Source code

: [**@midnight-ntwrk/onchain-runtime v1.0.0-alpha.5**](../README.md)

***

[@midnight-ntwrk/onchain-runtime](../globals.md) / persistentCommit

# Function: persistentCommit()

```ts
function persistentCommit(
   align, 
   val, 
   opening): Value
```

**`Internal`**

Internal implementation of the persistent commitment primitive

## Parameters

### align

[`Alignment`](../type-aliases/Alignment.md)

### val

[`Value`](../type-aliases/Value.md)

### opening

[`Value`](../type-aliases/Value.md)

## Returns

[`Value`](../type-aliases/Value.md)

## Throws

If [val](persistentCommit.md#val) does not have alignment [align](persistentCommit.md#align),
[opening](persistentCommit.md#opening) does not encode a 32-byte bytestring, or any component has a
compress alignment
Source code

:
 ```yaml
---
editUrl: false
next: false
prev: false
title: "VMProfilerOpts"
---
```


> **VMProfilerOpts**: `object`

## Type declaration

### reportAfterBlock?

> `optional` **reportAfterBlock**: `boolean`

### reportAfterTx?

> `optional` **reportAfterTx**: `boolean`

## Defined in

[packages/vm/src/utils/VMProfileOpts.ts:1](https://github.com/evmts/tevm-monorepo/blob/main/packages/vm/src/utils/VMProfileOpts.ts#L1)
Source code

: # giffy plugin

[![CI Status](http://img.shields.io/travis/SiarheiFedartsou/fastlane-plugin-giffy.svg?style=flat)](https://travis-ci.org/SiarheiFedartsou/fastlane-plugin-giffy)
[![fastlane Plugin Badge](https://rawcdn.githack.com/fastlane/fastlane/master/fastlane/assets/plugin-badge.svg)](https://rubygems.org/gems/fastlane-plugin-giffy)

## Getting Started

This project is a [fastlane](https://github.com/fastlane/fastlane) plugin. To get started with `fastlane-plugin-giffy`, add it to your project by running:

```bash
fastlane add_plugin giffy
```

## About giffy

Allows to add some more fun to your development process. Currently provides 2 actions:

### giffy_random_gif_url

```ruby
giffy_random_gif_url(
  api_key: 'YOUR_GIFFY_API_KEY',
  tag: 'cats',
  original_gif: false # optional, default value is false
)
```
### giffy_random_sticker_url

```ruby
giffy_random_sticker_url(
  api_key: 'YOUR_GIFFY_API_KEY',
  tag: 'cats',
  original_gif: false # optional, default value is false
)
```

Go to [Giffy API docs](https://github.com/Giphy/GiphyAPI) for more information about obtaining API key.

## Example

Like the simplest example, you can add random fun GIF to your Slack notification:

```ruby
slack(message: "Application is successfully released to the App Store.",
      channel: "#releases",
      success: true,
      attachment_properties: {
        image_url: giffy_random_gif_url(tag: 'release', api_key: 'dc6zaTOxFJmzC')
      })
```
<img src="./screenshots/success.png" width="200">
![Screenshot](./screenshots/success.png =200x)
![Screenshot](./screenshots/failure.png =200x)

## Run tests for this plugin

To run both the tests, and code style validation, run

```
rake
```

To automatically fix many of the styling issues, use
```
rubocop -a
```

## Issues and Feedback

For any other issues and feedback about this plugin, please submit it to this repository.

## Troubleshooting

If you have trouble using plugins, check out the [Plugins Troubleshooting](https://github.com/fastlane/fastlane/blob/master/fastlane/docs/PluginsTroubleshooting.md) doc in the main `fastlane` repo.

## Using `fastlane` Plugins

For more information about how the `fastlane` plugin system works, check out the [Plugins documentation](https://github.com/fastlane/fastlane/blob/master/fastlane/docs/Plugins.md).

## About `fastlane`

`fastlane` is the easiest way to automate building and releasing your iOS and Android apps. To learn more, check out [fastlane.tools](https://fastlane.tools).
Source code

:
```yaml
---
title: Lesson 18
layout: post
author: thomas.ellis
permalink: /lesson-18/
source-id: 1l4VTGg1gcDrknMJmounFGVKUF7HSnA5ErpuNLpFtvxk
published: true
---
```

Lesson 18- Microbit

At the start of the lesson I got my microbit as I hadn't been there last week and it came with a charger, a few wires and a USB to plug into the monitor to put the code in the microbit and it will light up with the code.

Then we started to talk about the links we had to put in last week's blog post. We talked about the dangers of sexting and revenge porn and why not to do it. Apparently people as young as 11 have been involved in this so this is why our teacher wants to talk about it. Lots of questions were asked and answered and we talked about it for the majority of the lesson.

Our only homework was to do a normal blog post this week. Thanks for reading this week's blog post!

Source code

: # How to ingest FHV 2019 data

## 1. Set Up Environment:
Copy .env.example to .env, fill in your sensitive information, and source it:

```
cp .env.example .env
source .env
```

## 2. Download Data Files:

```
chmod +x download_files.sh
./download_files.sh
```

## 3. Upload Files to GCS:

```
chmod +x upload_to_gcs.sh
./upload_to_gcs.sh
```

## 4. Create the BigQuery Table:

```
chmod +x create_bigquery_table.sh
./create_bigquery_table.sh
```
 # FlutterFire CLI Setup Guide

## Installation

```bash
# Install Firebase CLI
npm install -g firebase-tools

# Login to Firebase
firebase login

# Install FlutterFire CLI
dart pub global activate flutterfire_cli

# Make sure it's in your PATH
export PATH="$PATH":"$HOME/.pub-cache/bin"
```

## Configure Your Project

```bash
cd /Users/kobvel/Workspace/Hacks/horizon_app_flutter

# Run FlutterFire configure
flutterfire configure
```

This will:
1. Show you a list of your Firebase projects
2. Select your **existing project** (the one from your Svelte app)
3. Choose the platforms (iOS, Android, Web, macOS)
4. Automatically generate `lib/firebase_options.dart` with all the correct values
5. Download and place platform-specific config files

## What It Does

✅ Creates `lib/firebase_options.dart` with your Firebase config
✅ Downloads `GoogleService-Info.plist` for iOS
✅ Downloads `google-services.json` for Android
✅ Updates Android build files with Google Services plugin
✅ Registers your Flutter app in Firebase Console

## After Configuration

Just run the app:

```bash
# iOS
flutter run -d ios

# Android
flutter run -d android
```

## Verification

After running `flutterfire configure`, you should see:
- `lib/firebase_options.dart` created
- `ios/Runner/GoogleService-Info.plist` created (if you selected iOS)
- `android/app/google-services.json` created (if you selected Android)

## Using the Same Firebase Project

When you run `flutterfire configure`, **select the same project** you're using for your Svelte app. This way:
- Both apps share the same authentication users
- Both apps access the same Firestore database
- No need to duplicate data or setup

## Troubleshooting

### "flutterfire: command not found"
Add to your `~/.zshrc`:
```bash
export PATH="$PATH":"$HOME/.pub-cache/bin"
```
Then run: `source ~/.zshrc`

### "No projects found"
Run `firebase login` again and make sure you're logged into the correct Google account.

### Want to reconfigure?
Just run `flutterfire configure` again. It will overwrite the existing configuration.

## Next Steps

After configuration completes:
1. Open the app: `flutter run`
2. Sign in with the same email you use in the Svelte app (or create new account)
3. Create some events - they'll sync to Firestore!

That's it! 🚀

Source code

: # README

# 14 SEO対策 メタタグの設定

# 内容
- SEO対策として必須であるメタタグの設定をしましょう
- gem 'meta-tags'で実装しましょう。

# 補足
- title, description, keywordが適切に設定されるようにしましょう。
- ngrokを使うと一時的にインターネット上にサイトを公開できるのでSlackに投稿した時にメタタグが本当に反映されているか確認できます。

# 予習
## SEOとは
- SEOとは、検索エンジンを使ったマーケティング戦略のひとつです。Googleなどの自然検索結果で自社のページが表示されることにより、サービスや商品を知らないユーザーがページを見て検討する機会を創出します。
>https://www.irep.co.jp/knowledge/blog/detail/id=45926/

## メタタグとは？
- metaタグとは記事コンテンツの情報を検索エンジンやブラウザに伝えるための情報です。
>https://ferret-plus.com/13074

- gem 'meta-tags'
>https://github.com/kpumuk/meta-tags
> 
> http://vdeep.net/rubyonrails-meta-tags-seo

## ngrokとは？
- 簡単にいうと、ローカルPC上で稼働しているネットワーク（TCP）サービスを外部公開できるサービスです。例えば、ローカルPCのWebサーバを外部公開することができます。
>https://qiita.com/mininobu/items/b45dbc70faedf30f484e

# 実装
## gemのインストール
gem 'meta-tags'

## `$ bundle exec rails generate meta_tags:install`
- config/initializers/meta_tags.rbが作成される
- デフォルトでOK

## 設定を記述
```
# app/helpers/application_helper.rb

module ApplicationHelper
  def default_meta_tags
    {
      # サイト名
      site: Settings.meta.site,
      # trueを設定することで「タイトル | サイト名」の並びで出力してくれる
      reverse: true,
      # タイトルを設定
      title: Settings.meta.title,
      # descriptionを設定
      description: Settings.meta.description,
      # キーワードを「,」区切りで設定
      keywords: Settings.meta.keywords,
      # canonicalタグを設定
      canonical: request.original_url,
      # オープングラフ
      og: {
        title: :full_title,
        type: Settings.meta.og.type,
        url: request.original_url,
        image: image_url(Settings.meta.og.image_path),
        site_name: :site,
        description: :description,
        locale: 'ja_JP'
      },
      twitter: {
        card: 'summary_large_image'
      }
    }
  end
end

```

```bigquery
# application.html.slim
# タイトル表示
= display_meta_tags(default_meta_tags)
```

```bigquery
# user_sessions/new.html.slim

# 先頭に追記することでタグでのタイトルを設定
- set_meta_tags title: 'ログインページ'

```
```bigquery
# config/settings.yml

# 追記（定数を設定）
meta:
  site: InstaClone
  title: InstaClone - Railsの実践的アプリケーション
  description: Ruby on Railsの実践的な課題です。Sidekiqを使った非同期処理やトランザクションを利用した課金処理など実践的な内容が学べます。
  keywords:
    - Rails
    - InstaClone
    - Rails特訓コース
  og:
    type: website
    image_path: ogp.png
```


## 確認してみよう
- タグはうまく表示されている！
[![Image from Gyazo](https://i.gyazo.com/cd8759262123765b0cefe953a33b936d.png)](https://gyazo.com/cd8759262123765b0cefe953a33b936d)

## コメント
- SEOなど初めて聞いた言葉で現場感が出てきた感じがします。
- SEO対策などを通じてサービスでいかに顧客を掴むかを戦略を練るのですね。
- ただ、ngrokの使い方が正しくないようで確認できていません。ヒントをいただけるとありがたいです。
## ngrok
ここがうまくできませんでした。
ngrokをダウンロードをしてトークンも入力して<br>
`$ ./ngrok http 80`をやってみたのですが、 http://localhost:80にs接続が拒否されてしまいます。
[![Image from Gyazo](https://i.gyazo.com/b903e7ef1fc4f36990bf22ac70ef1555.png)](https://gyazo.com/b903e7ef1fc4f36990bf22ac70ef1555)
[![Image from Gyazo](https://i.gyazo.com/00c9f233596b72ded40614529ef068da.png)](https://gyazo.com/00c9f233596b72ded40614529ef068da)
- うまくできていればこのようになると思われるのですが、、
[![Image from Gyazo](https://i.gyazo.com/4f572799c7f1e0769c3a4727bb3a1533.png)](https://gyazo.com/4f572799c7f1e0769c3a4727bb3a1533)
- - - -
**EXERCISE DESCRIPTION:** In the listing above, reproduce the first line and each one after it through the line that contains "## Defined in".

**RESULT BELOW:**
Source code

: [**@midnight-ntwrk/onchain-runtime v1.0.0-alpha.5**](../README.md)

***

[@midnight-ntwrk/onchain-runtime](../globals.md) / persistentCommit

# Function: persistentCommit()

```ts
function persistentCommit(
   align, 
   val, 
   opening): Value
```

**`Internal`**

Internal implementation of the persistent commitment primitive

## Parameters

### align

[`Alignment`](../type-aliases/Alignment.md)

### val

[`Value`](../type-aliases/Value.md)

### opening

[`Value`](../type-aliases/Value.md)

## Returns

[`Value`](../type-aliases/Value.md)

## Throws

If [val](persistentCommit.md#val) does not have alignment [align](persistentCommit.md#align),
[opening](persistentCommit.md#opening) does not encode a 32-byte bytestring, or any component has a
compress alignment
Source code

:
 ```yaml
---
editUrl: false
next: false
prev: false
title: "VMProfilerOpts"
---
```


> **VMProfilerOpts**: `object`

## Type declaration

### reportAfterBlock?

> `optional` **reportAfterBlock**: `boolean`

### reportAfterTx?

> `optional` **reportAfterTx**: `boolean`

## Defined in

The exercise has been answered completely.